Aim of the exercise:
From the records below, please repeat exactly the line that has "controlli non ne hanno avuti.", the line that has "aver reso poco chiari i risultati.", and every line between them, and nothing else.
**** Entries provided ****
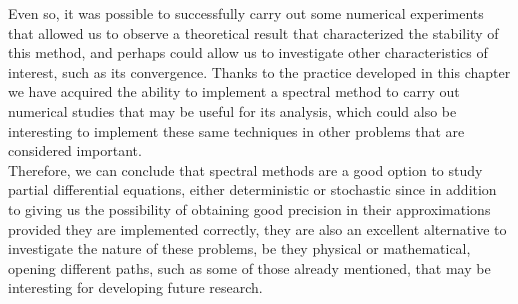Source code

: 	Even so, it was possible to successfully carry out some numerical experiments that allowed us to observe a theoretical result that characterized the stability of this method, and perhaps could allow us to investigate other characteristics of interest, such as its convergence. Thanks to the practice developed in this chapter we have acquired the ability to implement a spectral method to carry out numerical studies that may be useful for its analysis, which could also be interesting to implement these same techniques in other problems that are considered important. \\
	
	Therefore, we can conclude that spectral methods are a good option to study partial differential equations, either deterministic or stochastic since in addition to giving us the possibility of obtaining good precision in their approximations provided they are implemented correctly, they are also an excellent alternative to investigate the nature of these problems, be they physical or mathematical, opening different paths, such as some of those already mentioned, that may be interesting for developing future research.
****
**** Entries provided ****
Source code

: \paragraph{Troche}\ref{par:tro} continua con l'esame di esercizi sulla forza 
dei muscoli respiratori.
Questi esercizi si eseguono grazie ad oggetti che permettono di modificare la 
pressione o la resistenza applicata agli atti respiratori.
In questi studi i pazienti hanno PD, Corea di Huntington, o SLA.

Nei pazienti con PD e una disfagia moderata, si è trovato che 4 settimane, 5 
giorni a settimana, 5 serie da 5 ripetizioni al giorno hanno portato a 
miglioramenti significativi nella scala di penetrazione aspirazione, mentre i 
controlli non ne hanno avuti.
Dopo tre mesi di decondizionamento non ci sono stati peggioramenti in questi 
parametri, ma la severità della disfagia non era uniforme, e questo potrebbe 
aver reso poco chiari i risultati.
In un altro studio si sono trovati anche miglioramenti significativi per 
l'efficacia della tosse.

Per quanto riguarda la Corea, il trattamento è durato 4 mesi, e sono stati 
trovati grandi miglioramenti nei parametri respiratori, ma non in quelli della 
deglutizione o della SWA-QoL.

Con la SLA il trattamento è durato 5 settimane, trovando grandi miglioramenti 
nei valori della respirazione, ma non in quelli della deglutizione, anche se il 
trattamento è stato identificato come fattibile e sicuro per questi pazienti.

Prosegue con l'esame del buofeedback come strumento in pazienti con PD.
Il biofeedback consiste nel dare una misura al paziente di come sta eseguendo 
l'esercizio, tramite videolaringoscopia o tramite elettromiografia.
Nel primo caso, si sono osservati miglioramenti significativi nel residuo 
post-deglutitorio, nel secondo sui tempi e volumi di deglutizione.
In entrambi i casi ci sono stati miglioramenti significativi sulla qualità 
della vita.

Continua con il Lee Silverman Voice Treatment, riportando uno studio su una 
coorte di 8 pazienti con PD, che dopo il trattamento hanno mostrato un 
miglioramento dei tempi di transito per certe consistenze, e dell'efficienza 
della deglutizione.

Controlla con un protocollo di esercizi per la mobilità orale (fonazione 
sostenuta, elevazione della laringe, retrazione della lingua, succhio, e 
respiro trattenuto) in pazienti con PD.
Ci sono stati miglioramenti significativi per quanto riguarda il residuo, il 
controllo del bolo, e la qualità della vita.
****
Exercise solution:
controlli non ne hanno avuti.
Dopo tre mesi di decondizionamento non ci sono stati peggioramenti in questi 
parametri, ma la severità della disfagia non era uniforme, e questo potrebbe 
aver reso poco chiari i risultati.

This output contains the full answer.